Source data
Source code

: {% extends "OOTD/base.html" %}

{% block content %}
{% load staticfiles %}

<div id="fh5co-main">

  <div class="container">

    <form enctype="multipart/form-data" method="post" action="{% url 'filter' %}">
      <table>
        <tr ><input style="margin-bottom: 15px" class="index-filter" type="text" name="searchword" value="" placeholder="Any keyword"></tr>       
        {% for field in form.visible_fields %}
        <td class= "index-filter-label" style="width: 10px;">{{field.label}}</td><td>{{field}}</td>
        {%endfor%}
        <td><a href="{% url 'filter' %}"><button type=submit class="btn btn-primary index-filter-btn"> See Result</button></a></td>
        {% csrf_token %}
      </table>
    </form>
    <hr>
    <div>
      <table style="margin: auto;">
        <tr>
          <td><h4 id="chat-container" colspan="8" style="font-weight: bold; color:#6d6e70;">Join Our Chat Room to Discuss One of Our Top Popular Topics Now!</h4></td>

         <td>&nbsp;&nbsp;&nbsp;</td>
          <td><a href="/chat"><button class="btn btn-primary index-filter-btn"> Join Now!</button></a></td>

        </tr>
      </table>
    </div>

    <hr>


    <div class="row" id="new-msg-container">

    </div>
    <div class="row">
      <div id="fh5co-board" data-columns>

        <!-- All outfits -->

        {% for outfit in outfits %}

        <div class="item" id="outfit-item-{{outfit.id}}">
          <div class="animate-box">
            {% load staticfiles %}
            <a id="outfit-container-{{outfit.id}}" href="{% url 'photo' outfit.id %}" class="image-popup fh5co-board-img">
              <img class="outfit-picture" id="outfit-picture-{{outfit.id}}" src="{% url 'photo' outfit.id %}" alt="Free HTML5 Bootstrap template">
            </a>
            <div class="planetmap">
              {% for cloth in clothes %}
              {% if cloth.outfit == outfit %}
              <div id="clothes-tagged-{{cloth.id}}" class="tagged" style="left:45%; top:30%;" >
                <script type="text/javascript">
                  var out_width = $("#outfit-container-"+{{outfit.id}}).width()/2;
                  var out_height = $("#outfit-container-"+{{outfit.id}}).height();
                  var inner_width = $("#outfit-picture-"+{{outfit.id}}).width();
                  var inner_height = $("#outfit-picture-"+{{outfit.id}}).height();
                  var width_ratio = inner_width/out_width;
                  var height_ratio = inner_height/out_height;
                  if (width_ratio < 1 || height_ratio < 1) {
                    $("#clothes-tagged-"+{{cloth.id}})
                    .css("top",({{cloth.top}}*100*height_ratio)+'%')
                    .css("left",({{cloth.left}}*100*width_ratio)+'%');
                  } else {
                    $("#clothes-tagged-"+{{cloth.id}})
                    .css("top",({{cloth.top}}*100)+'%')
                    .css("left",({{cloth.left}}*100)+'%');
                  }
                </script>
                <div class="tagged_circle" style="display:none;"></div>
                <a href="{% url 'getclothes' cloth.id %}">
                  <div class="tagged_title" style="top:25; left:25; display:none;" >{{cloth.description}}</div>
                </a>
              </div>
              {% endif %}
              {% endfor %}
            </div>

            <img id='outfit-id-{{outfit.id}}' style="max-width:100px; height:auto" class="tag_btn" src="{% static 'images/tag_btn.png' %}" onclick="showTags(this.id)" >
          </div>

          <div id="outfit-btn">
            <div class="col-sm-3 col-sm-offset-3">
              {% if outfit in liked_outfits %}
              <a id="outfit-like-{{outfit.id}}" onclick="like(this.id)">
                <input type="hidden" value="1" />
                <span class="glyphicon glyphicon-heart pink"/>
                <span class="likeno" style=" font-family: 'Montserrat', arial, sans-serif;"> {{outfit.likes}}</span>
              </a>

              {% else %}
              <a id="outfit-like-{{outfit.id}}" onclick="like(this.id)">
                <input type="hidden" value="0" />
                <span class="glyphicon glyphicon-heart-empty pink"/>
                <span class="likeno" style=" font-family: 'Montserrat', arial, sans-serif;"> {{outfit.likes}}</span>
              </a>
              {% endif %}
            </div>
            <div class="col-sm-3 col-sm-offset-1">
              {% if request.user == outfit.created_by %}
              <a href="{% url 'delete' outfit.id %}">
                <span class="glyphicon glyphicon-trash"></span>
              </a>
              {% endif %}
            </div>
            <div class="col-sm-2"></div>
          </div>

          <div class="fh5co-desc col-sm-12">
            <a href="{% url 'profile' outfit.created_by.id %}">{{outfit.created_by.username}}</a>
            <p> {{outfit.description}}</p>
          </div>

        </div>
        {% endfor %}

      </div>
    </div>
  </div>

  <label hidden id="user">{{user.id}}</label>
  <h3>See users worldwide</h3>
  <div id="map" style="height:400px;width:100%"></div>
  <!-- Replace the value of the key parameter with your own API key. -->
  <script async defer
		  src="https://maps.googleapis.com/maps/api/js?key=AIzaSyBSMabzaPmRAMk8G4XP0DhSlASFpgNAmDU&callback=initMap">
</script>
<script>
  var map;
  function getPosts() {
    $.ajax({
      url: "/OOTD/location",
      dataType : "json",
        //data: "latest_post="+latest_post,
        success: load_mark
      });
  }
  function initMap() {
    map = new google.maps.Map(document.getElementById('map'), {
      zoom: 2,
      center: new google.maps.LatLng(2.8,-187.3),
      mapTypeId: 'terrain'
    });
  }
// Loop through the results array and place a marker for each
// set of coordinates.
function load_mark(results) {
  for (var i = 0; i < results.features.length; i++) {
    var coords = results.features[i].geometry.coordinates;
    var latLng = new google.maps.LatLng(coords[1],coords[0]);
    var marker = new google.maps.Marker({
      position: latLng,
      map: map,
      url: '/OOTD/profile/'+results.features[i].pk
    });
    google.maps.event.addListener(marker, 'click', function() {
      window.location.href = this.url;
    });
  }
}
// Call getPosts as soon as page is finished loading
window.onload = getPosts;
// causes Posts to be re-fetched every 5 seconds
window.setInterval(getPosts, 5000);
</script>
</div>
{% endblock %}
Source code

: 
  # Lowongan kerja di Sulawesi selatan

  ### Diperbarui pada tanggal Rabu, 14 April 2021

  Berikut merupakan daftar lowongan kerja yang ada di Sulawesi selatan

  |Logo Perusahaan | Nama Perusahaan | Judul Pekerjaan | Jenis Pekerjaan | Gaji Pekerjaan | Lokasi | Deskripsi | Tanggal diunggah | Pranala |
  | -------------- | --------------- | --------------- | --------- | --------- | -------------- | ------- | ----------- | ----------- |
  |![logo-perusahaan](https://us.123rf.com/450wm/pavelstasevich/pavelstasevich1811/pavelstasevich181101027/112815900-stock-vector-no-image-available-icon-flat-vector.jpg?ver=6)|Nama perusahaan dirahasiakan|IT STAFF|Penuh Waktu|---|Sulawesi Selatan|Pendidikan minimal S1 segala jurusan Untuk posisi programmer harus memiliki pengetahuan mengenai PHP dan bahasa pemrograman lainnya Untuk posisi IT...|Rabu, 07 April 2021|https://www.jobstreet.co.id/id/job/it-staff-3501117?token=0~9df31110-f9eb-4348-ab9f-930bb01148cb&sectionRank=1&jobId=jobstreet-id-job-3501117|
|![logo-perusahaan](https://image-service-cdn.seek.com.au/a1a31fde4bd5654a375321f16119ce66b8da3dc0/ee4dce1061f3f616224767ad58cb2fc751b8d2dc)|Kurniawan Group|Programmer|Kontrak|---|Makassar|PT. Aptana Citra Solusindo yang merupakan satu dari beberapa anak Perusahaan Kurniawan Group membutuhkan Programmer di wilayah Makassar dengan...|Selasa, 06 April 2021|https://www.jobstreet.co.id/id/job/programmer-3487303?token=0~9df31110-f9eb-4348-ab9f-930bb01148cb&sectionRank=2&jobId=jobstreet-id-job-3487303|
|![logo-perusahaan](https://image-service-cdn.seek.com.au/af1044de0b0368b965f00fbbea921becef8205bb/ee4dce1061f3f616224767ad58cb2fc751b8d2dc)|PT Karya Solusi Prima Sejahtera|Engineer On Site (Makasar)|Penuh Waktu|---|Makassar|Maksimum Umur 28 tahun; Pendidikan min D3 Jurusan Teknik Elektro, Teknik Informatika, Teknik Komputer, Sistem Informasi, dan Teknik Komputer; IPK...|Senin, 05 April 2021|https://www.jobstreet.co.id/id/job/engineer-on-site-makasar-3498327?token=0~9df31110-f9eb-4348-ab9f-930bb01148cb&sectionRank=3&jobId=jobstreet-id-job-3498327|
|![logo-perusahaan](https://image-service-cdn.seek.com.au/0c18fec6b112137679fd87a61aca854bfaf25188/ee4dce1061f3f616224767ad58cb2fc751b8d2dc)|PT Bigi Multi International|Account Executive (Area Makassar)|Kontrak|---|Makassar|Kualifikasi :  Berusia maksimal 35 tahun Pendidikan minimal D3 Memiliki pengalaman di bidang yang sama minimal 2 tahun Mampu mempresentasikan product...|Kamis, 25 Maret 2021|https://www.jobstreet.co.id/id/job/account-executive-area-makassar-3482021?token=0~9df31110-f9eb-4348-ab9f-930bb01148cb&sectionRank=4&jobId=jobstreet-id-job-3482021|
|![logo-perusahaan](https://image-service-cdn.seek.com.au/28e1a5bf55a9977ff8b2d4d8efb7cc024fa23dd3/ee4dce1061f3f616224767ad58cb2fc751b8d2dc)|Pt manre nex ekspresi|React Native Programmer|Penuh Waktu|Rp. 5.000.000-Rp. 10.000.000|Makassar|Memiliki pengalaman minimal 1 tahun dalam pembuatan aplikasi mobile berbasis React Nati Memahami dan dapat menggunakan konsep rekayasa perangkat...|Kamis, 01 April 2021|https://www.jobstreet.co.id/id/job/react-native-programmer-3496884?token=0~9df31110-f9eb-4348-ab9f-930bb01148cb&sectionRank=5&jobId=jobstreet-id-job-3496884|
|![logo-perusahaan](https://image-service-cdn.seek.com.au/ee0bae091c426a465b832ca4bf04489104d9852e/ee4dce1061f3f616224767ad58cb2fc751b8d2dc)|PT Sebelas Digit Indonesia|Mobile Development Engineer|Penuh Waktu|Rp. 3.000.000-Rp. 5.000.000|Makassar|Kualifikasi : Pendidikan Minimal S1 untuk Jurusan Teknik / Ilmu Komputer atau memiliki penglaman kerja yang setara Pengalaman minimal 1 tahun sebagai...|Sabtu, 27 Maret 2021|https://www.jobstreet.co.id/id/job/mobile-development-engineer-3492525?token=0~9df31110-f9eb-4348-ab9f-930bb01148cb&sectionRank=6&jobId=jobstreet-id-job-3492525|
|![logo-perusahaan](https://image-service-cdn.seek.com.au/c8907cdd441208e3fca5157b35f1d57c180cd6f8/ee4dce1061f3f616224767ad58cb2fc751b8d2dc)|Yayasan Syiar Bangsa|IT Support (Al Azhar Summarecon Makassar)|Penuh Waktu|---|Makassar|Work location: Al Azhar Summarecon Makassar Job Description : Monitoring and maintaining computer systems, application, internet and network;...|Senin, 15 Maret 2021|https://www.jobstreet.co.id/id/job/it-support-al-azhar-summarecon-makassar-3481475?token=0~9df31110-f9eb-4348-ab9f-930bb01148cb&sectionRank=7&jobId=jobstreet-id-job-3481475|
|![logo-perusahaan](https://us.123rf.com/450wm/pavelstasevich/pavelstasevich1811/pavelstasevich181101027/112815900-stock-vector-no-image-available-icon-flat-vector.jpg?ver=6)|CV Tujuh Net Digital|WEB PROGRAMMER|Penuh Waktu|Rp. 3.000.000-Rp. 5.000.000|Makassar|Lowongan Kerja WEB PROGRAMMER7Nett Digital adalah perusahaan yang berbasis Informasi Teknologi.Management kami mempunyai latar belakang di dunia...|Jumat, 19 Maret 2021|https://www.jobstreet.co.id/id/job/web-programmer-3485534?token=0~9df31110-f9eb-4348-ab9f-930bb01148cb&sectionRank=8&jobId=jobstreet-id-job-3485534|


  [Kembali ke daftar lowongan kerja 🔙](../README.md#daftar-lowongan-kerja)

Work request
Each line in the records above with "table" must be returned.

The answer
      <table>
      </table>
      <table style="margin: auto;">
      </table>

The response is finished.